> _Requirement_
Leave out every line before the one that contains "- Check environment variables". Please restate that line and the rest of the data word for word, through the end.

> _Dataset entries_
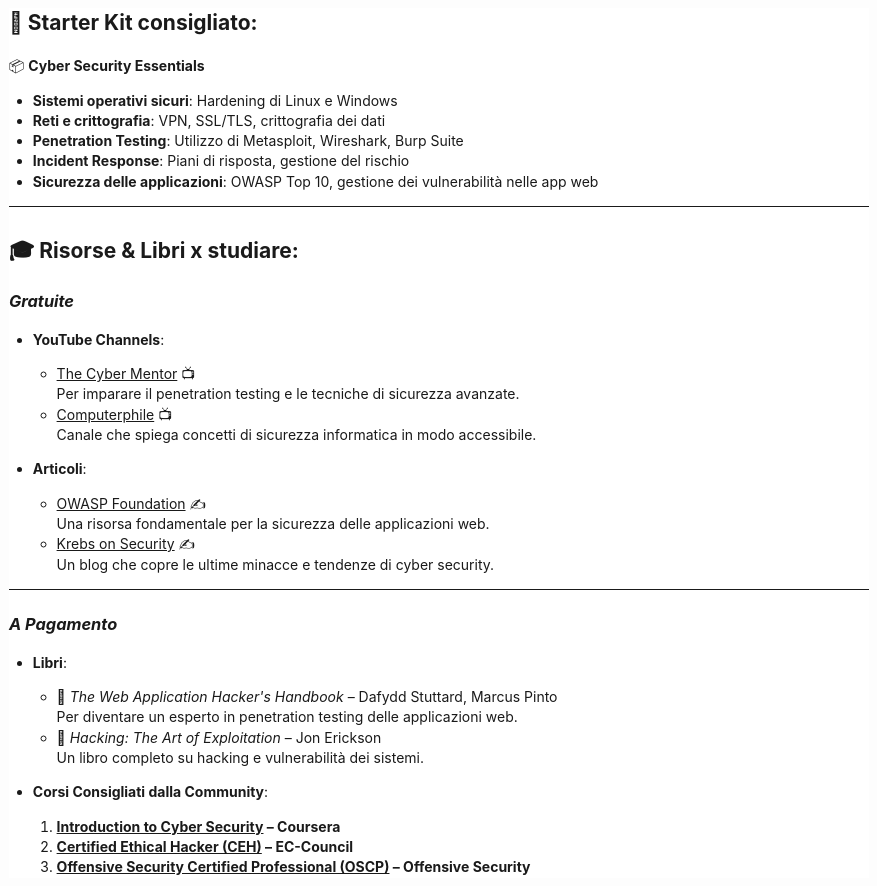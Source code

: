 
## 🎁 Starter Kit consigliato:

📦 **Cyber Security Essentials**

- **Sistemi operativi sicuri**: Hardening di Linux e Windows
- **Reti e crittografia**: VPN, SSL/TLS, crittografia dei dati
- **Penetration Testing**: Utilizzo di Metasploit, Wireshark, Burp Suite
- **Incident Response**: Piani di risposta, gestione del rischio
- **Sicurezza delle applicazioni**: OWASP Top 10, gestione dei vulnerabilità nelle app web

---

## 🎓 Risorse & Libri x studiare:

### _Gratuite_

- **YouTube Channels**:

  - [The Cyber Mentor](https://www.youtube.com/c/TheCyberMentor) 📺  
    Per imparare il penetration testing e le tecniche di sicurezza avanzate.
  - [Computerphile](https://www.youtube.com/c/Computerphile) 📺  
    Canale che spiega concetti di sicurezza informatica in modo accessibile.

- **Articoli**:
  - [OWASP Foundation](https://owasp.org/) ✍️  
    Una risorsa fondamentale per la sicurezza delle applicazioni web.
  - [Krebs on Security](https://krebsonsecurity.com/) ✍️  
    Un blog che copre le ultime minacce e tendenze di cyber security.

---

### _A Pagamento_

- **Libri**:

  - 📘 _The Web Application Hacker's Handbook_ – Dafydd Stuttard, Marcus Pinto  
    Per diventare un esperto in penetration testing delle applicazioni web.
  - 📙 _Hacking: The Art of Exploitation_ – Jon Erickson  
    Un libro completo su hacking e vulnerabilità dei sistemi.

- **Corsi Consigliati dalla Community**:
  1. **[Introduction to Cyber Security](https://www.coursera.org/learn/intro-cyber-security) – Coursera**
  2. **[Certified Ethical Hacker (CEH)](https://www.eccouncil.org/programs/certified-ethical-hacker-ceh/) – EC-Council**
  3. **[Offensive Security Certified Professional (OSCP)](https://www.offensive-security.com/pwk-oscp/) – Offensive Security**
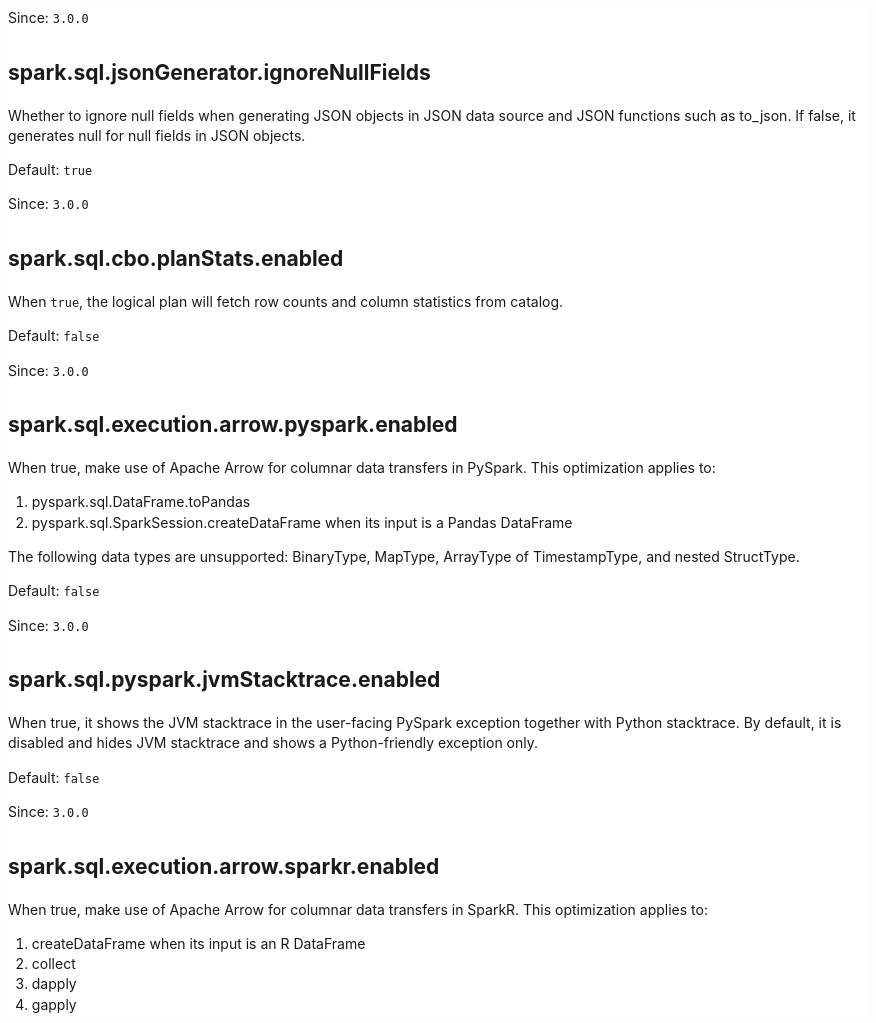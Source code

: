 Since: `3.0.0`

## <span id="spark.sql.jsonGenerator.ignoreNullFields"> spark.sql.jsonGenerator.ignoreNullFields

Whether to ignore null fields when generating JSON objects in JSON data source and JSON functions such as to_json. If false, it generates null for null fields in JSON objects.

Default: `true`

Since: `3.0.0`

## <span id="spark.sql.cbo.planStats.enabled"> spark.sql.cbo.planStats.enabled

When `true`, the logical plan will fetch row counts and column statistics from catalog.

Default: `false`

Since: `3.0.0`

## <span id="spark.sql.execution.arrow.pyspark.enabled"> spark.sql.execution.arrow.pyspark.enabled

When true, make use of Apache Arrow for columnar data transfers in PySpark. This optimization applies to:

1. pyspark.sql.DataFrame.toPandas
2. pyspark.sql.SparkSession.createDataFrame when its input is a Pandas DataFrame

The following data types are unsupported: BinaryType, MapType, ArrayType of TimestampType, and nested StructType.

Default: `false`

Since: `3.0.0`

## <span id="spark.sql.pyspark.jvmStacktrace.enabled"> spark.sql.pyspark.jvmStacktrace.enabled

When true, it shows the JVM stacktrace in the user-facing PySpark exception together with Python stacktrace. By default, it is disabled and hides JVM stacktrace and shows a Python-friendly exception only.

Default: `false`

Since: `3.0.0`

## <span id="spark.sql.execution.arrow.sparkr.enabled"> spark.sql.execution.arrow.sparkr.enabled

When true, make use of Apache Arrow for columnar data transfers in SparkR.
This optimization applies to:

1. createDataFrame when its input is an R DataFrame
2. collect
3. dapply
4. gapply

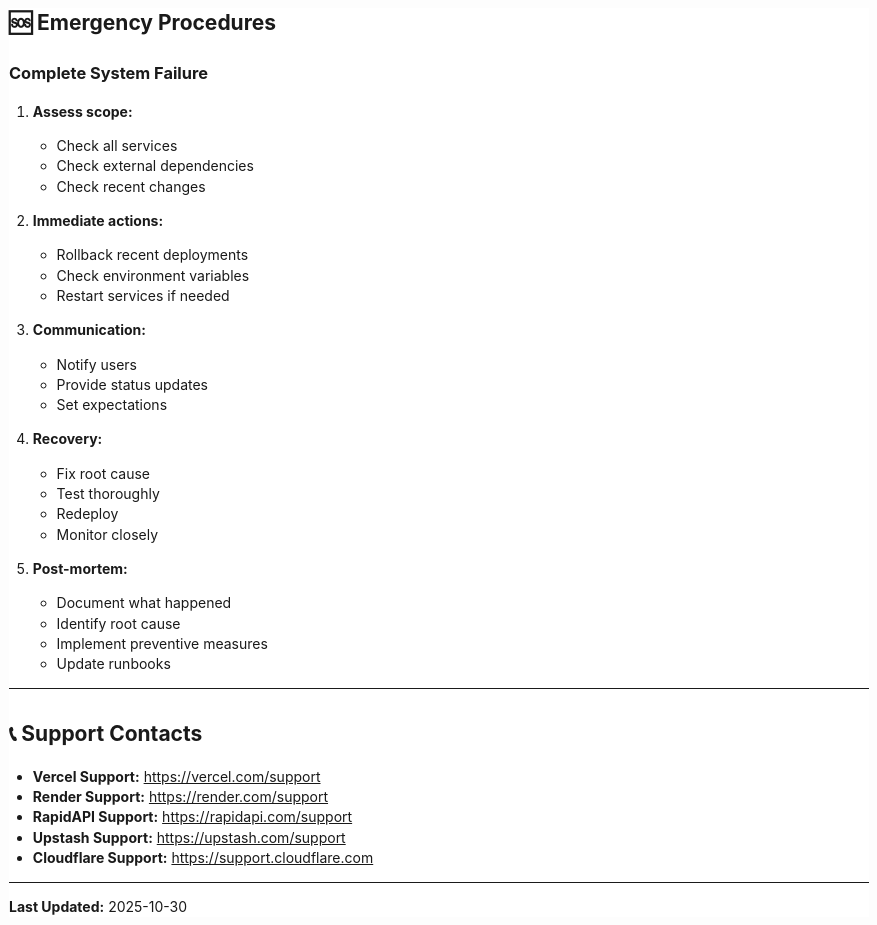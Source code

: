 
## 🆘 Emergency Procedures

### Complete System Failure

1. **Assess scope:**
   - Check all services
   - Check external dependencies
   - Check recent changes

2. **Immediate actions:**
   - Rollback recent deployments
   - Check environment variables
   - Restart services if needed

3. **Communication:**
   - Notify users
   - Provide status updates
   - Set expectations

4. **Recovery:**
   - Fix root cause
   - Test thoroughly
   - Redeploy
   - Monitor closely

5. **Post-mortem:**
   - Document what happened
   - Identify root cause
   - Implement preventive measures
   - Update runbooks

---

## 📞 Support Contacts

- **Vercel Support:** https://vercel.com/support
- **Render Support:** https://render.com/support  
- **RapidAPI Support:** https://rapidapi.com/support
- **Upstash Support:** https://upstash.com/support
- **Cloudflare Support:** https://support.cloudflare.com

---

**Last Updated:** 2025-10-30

> _Exercise solution_
   - Check environment variables
   - Restart services if needed

3. **Communication:**
   - Notify users
   - Provide status updates
   - Set expectations

4. **Recovery:**
   - Fix root cause
   - Test thoroughly
   - Redeploy
   - Monitor closely

5. **Post-mortem:**
   - Document what happened
   - Identify root cause
   - Implement preventive measures
   - Update runbooks

---

## 📞 Support Contacts

- **Vercel Support:** https://vercel.com/support
- **Render Support:** https://render.com/support  
- **RapidAPI Support:** https://rapidapi.com/support
- **Upstash Support:** https://upstash.com/support
- **Cloudflare Support:** https://support.cloudflare.com

---

**Last Updated:** 2025-10-30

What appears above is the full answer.